Calming the red dragon

By | Business

According to The World Bank, China has had a remarkable period of rapid growth shifting from a centrally planned to a market-based economy. However, new information suggests China’s economy is set to gradually slow down over the next few years, and may require action to ensure this has a productive outcome. At the G20 conference held in Shanghai last week, many economists and global finance ministers met to discuss the impact of China’s economy on the rest of the world, as well as addressing how Asia may drive global growth. China’s economic performance over the past 30 years has been astounding and a report from The World Bank suggests China is well-positioned to join the ranks of the world’s high-income countries over the next 15-20 years.

China has the largest population in the world, and the majority live in top-tier cities such as Beijing, Shanghai, Guangzhou and Shenzhen. As China has a large agricultural industry, these cities provide more opportunities for work beyond farming in the rural parts of China. Through industrialisation, China has become the world’s manufacturing hub, as well as a major trading nation. Besides agricultural production, China is also a major mineral producing country and is the number one producer of coal. Overall, China produces one third of world agricultural products and supplies nearly 50 per cent of global industrial goods. According to a recent publication, China offers the golden opportunity to rethink the entire theory of economic development as the country has achieved much success during the industrial revolution.

The G20 meeting summarised the changes in China’s economy were as a result of reform measures and new regulations which have limited some aspects of growth. This may be productive for the country, as it may re-focus the government on other areas such as helping enterprises reduce costs to protect against financial risk as well as promote more sustainable growth. Furthermore, China is attempting to move from an export-led nation to one led by consumption and services, which may require some work to rebalance the economy following this change in direction. An innovative aspect of China’s transformation from manufacturing to services is the environmental benefits, such as minimised pollution in major cities such as Beijing or Shanghai. As a major producer and user of coal, many cities in China are smoggy due to the number of factories in the area and the use of coal for energy. Therefore, changes in the manufacturing industry may have a productive impact on the health of Chinese people living in urban areas.
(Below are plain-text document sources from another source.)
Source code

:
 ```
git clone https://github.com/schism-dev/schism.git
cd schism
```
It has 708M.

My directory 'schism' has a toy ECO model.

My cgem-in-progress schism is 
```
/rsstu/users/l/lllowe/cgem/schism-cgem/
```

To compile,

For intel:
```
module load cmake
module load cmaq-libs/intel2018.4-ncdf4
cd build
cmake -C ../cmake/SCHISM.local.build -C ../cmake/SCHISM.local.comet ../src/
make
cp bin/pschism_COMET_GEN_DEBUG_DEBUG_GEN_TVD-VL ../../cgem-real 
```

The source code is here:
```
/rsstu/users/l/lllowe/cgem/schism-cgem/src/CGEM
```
According to the Chinese Ministry of Finance, they intend to work with the G20 to strengthen growth, investment and financial stability into the future. They intend to achieve this by utilising policy tools to support economic activity and ensure price stability. In addition to this, they claim to be aware of the environmental challenges facing China today and intend to work on improving this by implementing an agenda for sustainable development. Their transition from manufacturing to a services economy may facilitate them to achieve balanced growth and support in create a more innovative, flexible and resilient economy than it is at present. As China may still be considered a developing country despite its rapid growth, the Ministry of Finance claims their new framework with the G20 addresses specific challenges associated with developing countries.

Going forward, China may face a number of challenges as the economy continues to transition, however, China’s track record in rapid transformation suggests it may possess the strength to persevere through changing times and evolve to meet new regulations.

What are the productive aspects of rapid industrialisation in China?